Jonathan Naber, chief program officer with ROMP in Guatemala, highlighted the results of that CBR pilot project during the American Orthotic & Prosthetic Association (AOPA) National Assembly in San Diego September 25-28.

The eight patients who participated in that CBR project had received their protheses at the ROMP clinic and lived in Guatemala. An in-depth screening was conducted, and a needs-based intervention plan was created for each patient. As part of the pilot program, a small team of community rehabilitation workers (CWRs) visited each patient in their homes twice a month and followed a protocol that monitored and addressed the patient's general health, mental health, prosthesis, physical therapy, and intervention, Naber said.
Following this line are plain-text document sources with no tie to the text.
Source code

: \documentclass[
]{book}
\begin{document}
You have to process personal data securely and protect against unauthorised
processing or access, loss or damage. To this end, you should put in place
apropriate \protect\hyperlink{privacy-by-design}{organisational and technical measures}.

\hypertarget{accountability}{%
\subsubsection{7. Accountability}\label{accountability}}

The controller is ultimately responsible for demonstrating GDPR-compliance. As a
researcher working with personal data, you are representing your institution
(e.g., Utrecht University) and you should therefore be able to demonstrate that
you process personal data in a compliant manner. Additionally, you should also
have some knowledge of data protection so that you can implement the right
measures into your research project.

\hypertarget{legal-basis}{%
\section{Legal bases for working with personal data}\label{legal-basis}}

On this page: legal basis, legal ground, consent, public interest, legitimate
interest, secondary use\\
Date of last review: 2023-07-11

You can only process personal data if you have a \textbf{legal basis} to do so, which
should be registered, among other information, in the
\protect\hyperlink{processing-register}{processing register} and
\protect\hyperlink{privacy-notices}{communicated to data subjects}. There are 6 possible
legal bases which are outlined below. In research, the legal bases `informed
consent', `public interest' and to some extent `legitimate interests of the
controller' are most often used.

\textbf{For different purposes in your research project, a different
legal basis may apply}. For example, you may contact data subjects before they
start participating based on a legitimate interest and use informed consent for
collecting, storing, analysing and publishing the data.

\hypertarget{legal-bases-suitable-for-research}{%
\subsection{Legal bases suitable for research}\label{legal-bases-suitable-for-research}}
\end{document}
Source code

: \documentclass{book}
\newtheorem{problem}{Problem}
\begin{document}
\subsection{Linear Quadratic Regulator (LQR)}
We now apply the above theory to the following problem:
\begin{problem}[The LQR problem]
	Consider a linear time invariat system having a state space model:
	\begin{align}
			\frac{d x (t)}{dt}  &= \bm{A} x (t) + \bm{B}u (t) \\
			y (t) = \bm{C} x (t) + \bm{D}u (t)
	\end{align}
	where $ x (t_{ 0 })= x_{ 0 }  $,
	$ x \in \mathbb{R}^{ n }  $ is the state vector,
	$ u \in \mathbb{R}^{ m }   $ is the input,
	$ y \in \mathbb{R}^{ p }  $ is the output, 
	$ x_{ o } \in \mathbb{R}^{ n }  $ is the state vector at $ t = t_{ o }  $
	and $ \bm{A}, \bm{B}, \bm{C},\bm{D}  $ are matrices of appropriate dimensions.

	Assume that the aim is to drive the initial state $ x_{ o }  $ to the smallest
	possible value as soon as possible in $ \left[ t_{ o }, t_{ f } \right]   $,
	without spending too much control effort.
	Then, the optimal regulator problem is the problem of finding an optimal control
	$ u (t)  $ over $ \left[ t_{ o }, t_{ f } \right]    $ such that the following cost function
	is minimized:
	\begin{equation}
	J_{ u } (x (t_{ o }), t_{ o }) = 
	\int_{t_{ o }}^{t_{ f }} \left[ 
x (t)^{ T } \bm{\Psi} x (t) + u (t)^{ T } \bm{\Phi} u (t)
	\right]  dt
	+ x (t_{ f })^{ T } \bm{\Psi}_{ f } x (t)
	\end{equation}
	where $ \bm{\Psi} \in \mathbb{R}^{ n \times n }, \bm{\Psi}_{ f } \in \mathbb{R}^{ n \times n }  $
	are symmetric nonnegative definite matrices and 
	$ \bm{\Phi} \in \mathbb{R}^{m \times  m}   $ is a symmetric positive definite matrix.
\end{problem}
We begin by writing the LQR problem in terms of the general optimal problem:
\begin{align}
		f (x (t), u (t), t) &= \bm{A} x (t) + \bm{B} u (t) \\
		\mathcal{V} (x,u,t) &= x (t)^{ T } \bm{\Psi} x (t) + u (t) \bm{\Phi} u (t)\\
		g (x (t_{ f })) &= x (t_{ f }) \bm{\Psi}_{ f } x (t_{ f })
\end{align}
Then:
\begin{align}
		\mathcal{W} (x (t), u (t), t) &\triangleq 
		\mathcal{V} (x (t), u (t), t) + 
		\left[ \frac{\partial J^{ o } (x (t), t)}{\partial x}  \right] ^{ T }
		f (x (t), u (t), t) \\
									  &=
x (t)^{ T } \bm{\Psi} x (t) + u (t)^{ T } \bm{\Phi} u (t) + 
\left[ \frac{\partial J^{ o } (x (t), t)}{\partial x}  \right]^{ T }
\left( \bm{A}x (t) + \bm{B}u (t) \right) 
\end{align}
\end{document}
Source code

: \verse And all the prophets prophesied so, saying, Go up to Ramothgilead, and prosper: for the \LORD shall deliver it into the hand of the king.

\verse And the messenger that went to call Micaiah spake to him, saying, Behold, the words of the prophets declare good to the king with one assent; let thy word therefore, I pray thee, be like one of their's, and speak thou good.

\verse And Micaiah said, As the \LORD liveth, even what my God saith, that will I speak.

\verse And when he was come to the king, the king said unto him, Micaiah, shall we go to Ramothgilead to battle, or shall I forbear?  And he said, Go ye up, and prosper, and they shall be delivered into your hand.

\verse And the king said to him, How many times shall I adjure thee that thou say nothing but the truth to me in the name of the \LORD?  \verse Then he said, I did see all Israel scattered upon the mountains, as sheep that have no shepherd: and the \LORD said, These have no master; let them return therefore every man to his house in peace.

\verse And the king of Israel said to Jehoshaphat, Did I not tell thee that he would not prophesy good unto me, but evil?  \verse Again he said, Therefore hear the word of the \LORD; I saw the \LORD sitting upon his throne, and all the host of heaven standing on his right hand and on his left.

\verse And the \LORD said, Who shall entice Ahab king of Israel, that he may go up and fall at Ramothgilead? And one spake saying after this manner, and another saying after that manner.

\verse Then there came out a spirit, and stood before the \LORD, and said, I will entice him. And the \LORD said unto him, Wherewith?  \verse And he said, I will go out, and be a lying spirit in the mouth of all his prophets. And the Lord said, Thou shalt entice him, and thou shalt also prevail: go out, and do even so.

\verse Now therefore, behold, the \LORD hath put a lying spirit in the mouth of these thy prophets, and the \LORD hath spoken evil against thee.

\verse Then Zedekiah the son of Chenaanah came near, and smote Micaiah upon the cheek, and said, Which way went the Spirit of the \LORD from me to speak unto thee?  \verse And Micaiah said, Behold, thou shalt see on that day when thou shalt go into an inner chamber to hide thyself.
Outside those visits, the CWRs coordinated special services according to the needs of each patient, which could include services in medicine, nutrition, dentistry, psychiatry, prosthetic care, self- and wage-employment, and law, as well as vocational training among others. The participants were also trained in strategies for accessing services and caring for themselves as they graduated from the pilot study, Naber said. Data was collected at the beginning, middle, and end of the intervention to determine its impact on the aim and objectives of the CBR pilot, he said.

The subsequent data showed "wide-ranging and important signals of improvement" in the physical health, mental health, physical mobility, livelihood and quality of life for the group in the program, with limited signs of decline or, in some cases, no change at all, Naber said. "[The results showed that] CBR could be an effective way to improve the outcomes of patients with amputation," he said. However, more studies with higher statistical powering are needed to establish statistically significant evidence for the effectiveness of CBR, Naber said.

In addition to the effect on the participants during the 2018 pilot project, ROMP CBR methodologies and tools were developed, laying the foundation for the permanent operation of the program in Guatemala, as well as its adaptation to other countries, Naber said. Given the results of the CBR pilot, ROMP also decided to continue and expand its CBR program in Guatemala and launched a second cohort of CBR participants in February with an improved protocol and wider geographical reach, he said.